Les meufs chez les bourges c'est totalement surcote

Je n'en attendais absolument rien, à tel point que la bande annonce m'avait rebuté dès sa sortie. Il faisait partie de la case "à la limite un dimanche soir de pluie quand je suis trop fatigué pour me concentrer sur du vrai cinéma". En l'occurrence ce dimanche soir 4 mai, après avoir loupé une séance qui m'intéressait.


Et bien au final c'est plutôt une sympathique surprise qui m'a fait passer un bon moment. Pointons de suite les gros défauts pour mieux les évacuer. A force de se vanner toutes les deux minutes, à coup de racisme misogynie homophobie et j'en passe le film devient vraiment lourdaud. On voit bien l'objectif de la satire des banlieues avec ce débit mitraillette, et on rit franchement plusieurs fois. Jusqu'à écœurement, tellement le prétexte devient fallacieux et vire même à la gratuité grossière et dangereuse. L'humour finit par se retourner contre son objectif initial. On ne plaisante plus avec les personnages, on se moque de la représentation erronée qu'on s'en fait à travers la sphère médiatique. Ce n'est plus régressif, cela devient bête et méchant.

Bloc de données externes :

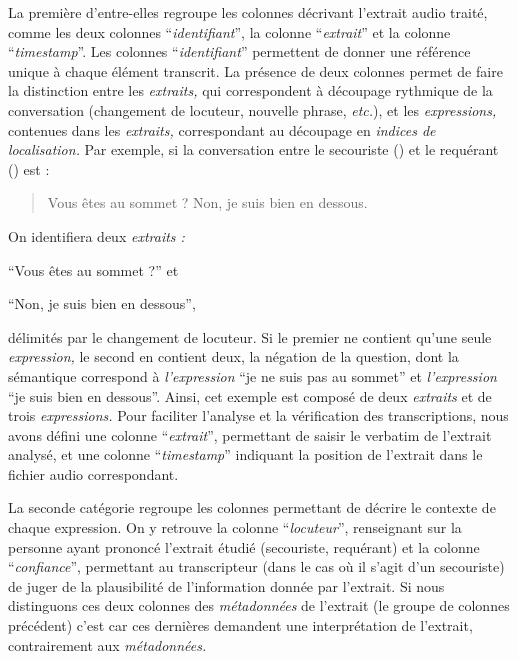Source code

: %
La première d'entre-elles regroupe les colonnes décrivant l'extrait
audio traité, comme les deux colonnes \enquote{\emph{identifiant}}, la
colonne \enquote{\emph{extrait}} et la colonne
\enquote{\emph{timestamp}}. Les colonnes \enquote{\emph{identifiant}}
permettent de donner une référence unique à chaque élément
transcrit. La présence de deux colonnes permet de faire la distinction
entre les \emph{extraits,} qui correspondent à découpage rythmique de
la conversation (changement de locuteur, nouvelle phrase,
\emph{etc.}), et les \emph{expressions,} contenues dans les
\emph{extraits,} correspondant au découpage en \emph{indices de
  localisation.} Par exemple, si la conversation entre le secouriste
() et le requérant () est :
%
\begin{quote}
  \begin{dialogue}
    \Sec Vous êtes au sommet ?
    \Req Non, je suis bien en dessous.
  \end{dialogue}
\end{quote}
%
On identifiera deux \emph{extraits :}
%
\begin{enumerate*}[label=(\alph*)]
\item \enquote{Vous êtes au sommet ?} et
\item \enquote{Non, je suis bien en dessous},
\end{enumerate*}
%
délimités par le changement de locuteur. Si le premier ne contient
qu'une seule \emph{expression,} le second en contient deux, la
négation de la question, dont la sémantique correspond à
\emph{l'expression} \enquote{je ne suis pas au sommet} et
\emph{l'expression} \enquote{je suis bien en dessous}. Ainsi, cet
exemple est composé de deux \emph{extraits} et de trois
\emph{expressions.}
%
Pour faciliter l'analyse et la vérification des transcriptions, nous
avons défini une colonne \enquote{\emph{extrait}}, permettant de
saisir le verbatim de l'extrait analysé, et une colonne
\enquote{\emph{timestamp}} indiquant la position de l'extrait dans le
fichier audio correspondant.

La seconde catégorie regroupe les colonnes permettant de décrire le
contexte de chaque expression. On y retrouve la colonne
\enquote{\emph{locuteur}}, renseignant sur la personne ayant prononcé
l'extrait étudié (\eg secouriste, requérant) et la colonne
\enquote{\emph{confiance}}, permettant au transcripteur (dans le cas
où il s'agit d'un secouriste) de juger de la plausibilité de
l'information donnée par l'extrait. Si nous distinguons ces deux
colonnes des \emph{métadonnées} de l'extrait (\ie le groupe de
colonnes précédent) c'est car ces dernières demandent une
interprétation de l'extrait, contrairement aux \emph{métadonnées.}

Même topo concernant les classes sociales, qui sont ici tellement antinomiques qu'elles en deviennent caricaturales. On y retrouve le syndrome "La vie D'adèle" de Kechiche, ou l'immigration vit dans un grand dénuement topographique (le cinéma permet entre autre de prendre la mesure de l'urbanisation très homogène des cités dortoirs, qui paraissent toutes semblables. On a l'impression de se reconnaître chez soi, qu'on habite le centre ou le nord-est de la Seine-Saint-Denis. Il faudrait s'attarder la dessus par le biais de la cinephilie, à tenter un de ces jours) tandis que la bonne Bourgeoisie se repait de son progressisme éclairé pour guider le bon peuple. Jusqu'à son point d'orgue psychologisant ou "nous les mecs de Bougnoulland et les renois de la FranceAfrique on va pas raconter nos lifes à Freud qui baise sa mère, parce qu'on est des bonhommes meuf". Ya encore du boulot à faire pour embrasser la nuance et la complexité de la "diversité".

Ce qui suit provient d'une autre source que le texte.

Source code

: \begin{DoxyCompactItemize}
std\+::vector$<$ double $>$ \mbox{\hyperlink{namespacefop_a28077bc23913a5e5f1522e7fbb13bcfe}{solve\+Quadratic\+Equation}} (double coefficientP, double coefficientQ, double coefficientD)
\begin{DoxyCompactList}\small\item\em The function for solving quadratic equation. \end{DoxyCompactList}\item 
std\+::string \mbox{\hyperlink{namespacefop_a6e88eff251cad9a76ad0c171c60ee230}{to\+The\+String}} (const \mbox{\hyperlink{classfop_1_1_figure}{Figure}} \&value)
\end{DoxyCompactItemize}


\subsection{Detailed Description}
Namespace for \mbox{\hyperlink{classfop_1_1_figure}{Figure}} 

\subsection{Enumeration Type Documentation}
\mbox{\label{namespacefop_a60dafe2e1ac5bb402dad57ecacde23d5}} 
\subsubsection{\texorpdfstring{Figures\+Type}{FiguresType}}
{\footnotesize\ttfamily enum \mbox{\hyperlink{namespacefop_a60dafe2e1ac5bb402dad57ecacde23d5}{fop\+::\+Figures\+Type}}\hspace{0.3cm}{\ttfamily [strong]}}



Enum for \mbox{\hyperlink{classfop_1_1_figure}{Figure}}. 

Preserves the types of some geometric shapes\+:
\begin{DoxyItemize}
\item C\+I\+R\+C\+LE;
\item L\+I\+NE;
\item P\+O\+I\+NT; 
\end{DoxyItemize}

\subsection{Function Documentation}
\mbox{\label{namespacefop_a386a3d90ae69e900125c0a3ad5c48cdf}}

Fort heureusement, la part plus intimisme du film est beaucoup plus touchante. Sous ses dehors de grosse poilade banlieusarde romantique, on y traite du trauma jamais complètement évaporé et de l'amour/tendresse fraternelle entre mecs qui se jurent fidélité et loyauté, sans jamais trop se l'avouer concrètement. Par peur des représailles et du qu'en dira t'on. Comment fait on pour grandir dignement dans des territoires abandonnés par l'état français, ou la solidarité reste une des seules solutions de sécurité/survie. Comment se résigner à accepter que la République Française trie le bon du mauvais tricolore, à l'heure ou la Marinisation/Zemourisation du pays devient de plus en plus statutaire. Mourad Winter n'en fait pas des sujets frontaux, mais ils traversent tout le scénario en filigrane, et c'est peut-être encore plus fort ainsi.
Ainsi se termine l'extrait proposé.